If you stand still at Elkmont, you can almost hear summer. Kids laughing as they play tag around the old log cabins. Or waiting for lightning bugs to flicker at dusk. Mothers calling their kids in for supper. Old timers swapping tales of the way it used to be. Life was good, once upon a time.
It was a logging boom that brought the people here — in the early 1900s — as railways transported logs, and families, mostly from Knoxville, Tennessee, settled in to cabin life in the summer.
The place was known as Elkmont, taking the name from the Knoxville Elks Club. Members and residents loved fishing in the Little River and staying in the cabins for the summer. But in 1934, when the Great Smoky Mountains was designated as a national park, summer residents were given a choice: they could either sell their land and move or deed the property to the National Park Service in exchange for a lifetime lease meaning summers in the Smokies into the future.
Some homeowners left. But others stayed. And from what friends have told us, it was the best of times. Returning each year, these summer residents caught up on what had transpired during the year at their non-summer homes, kids played outdoor games, and grown-ups sat in front of stone fireplaces on chilly nights or in rockers on wide front porches.

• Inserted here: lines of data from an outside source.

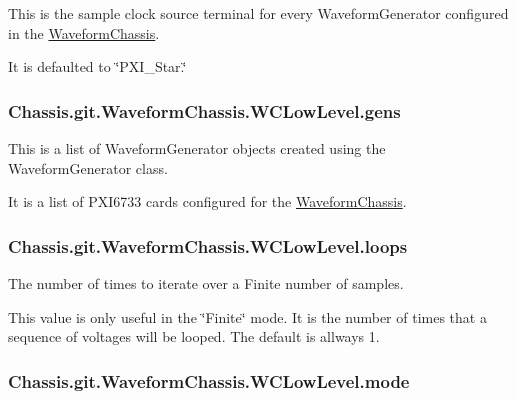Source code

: This is the sample clock source terminal for every Waveform\-Generator configured in the \hyperlink{class_chassis_8git_1_1_waveform_chassis_1_1_waveform_chassis}{Waveform\-Chassis}. 

It is defaulted to \char`\"{}\-P\-X\-I\-\_\-\-Star.\char`\"{} \hypertarget{class_chassis_8git_1_1_waveform_chassis_1_1_w_c_low_level_a424889fed4e03e248c5c9e08a5b6cc4e}{
\subsubsection[{gens}]{\setlength{\rightskip}{0pt plus 5cm}Chassis.\-git.\-Waveform\-Chassis.\-W\-C\-Low\-Level.\-gens}}\label{class_chassis_8git_1_1_waveform_chassis_1_1_w_c_low_level_a424889fed4e03e248c5c9e08a5b6cc4e}


This is a list of Waveform\-Generator objects created using the Waveform\-Generator class. 

It is a list of P\-X\-I6733 cards configured for the \hyperlink{class_chassis_8git_1_1_waveform_chassis_1_1_waveform_chassis}{Waveform\-Chassis}. \hypertarget{class_chassis_8git_1_1_waveform_chassis_1_1_w_c_low_level_a0c7c0fc6eb769656a19f3fd65b179a00}{
\subsubsection[{loops}]{\setlength{\rightskip}{0pt plus 5cm}Chassis.\-git.\-Waveform\-Chassis.\-W\-C\-Low\-Level.\-loops}}\label{class_chassis_8git_1_1_waveform_chassis_1_1_w_c_low_level_a0c7c0fc6eb769656a19f3fd65b179a00}


The number of times to iterate over a Finite number of samples. 

This value is only useful in the \char`\"{}\-Finite\char`\"{} mode. It is the number of times that a sequence of voltages will be looped. The default is allways 1. \hypertarget{class_chassis_8git_1_1_waveform_chassis_1_1_w_c_low_level_aacffb88ec6de041d0b2e59218bfd32e9}{
\subsubsection[{mode}]{\setlength{\rightskip}{0pt plus 5cm}Chassis.\-git.\-Waveform\-Chassis.\-W\-C\-Low\-Level.\-mode}}\label{class_chassis_8git_1_1_waveform_chassis_1_1_w_c_low_level_aacffb88ec6de041d0b2e59218bfd32e9}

But in 1992, leases expired, and the National Park Service became the owner. With no one to maintain the summer residences, the houses fell into disrepair — so much so that in 2009 many buildings were razed, leaving only 18 of the original buildings, abandoned but still on view for visitors to Elkmont today. If you visit now, you’ll see a few houses being repaired, but many have remained untouched, blocked off to keep visitors out.
It was an end of an era, for sure. No summer residents. No gathering as they once did at the Appalachian Club to meet, greet, and talk over dinner. And no sounds of happiness on summer nights in Elkmont.
Today, though, for visitors and photographers, these few houses remain as treasures, remnants of the past and reminders of good times known only to the residents and their guests.
Some of the houses are off limits . . .
others are open to explore with caution.
But all are picture-worthy for simple construction or faded-glory colors or the simple details that distinguish one from another. Like the red windows on the Levi Trentham house at the top or the chunky log construction in this sturdy house.
If you listen closely, you just might hear the chatter of the people, sharing their joy as they reconnect each summer, telling about a past school year, or promising to explore a new path during the summer before them.
Ask any former resident of Elkmont about summer living there, and you’ll get an almost tearful, quite nostalgic response. It was loved and treasured by many. And needs to be seen today —
if for no other reason than to let yourself imagine the joy of being in the Smokies summer after summer with friends.
The summer night is like a perfection of thought.Wallace Stevens
Travel the Smokies,
Rusha & Bert
How to get to Elkmont: Drive US-411 from Gatlinburg to the Sugarlands Visitor Center in the Great Smoky Mountains National Park. Drive toward Cades Cove for about 7 miles and turn at the sign for Elkmont Campground.